Al contrario que aquí, en otras latitudes lo más común es preferir tierra bajo los pies a un ascensor en el centro. Como ejemplo, en Reino Unido el 87% de los hogares tiene jardín, un total de 22,7 millones de viviendas, según un censo de 2008. Lo que nos llevaría, si se quisiera, a preguntarnos si la burbuja del ladrillo no es algo genéticamente programado en los cromosomas del español medio y de lo que, por tanto, nunca nos liberaremos. Pero no parece que se quiera.

Una rana común en un estanque. Imagen de Javier Yanes.

Una rana común en un estanque. Imagen de Javier Yanes.

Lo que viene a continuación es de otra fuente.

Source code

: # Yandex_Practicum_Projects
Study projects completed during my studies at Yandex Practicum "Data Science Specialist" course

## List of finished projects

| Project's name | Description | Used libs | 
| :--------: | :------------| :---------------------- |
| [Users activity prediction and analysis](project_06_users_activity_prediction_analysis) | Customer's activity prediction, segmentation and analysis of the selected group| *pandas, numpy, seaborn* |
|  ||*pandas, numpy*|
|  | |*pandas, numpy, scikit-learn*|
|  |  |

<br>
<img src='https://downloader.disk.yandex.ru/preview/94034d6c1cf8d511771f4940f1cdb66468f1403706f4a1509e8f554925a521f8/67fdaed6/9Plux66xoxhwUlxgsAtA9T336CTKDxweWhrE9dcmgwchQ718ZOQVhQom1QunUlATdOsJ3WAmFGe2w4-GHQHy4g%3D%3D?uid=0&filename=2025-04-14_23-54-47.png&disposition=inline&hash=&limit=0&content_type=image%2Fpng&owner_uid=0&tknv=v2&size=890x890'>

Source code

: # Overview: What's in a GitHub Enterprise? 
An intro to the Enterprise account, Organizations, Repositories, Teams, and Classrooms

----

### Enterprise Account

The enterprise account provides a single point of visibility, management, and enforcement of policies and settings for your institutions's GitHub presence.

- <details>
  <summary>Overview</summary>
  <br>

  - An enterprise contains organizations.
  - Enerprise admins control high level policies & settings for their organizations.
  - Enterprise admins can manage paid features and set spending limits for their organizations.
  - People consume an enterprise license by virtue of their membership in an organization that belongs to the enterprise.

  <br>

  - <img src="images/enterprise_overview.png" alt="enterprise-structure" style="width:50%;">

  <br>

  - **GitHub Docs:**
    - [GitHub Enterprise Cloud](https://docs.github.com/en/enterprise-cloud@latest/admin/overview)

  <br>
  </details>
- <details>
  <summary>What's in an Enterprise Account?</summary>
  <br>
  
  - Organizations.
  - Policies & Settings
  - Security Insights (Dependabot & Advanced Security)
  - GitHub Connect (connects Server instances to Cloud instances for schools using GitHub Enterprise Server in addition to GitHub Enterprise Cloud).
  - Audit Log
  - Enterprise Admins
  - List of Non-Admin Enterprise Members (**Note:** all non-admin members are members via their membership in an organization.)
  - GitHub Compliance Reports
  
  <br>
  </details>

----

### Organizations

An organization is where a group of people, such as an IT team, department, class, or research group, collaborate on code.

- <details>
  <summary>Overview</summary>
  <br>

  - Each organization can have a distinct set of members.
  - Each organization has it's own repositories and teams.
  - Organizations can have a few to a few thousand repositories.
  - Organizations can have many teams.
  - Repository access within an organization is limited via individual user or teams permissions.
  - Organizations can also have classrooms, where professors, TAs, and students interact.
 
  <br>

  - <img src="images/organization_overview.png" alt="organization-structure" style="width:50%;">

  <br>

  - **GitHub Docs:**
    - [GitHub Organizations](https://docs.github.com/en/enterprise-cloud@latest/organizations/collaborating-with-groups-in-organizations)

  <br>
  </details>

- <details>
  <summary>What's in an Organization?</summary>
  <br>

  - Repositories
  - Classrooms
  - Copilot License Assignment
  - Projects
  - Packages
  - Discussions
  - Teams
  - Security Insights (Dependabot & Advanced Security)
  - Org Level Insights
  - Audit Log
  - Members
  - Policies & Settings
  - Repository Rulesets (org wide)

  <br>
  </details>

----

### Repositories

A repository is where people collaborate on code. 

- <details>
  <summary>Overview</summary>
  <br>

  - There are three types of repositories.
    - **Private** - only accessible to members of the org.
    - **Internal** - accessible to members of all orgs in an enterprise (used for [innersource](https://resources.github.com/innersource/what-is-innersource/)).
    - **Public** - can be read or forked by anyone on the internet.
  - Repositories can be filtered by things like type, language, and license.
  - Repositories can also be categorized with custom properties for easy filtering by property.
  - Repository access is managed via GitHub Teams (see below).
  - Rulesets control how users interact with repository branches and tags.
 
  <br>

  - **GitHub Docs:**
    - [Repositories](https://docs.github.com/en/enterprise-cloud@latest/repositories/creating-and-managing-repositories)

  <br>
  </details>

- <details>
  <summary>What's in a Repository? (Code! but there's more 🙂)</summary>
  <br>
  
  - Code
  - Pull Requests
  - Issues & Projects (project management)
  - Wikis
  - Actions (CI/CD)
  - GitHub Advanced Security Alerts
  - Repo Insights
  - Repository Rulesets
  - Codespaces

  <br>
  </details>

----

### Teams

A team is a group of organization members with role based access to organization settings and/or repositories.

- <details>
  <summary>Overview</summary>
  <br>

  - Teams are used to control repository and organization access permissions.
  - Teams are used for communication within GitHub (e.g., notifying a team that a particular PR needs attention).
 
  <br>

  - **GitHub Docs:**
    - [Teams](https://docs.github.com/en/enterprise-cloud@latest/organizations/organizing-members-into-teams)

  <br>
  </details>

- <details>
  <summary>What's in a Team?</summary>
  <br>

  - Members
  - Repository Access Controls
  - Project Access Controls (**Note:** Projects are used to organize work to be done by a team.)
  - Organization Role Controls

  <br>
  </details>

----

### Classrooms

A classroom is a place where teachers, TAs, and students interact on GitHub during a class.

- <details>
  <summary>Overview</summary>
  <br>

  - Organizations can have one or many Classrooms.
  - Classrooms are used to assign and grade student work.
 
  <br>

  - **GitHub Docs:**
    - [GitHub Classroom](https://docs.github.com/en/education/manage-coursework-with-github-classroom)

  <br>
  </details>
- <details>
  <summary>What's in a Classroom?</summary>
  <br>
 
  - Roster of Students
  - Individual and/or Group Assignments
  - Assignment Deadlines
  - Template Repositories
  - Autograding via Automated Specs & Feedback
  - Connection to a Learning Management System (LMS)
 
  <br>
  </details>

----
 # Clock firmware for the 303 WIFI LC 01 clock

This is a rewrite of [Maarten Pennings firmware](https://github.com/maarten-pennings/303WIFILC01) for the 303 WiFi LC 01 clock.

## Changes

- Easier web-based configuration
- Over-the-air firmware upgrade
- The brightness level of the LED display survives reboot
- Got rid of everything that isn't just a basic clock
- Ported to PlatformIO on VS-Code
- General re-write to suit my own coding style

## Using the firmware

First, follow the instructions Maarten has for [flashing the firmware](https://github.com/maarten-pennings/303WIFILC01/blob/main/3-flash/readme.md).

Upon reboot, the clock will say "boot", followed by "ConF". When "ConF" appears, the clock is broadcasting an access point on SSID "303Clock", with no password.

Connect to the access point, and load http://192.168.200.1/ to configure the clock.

También en las islas británicas, de admirable tradición científica y naturalista, hay más costumbre de dedicar un jardín a algo más que piscina y barbacoa, disponiendo recursos para que el espacio exterior de los hogares sea más una extensión de la naturaleza que del propio recinto urbanizado. Incluso el gobierno destina campañas a ello, algo que aquí desataría carcajadas; pero con casi 23 millones de jardines, es obvio que la suma de estas parcelas comprende una buena parte del entorno natural británico.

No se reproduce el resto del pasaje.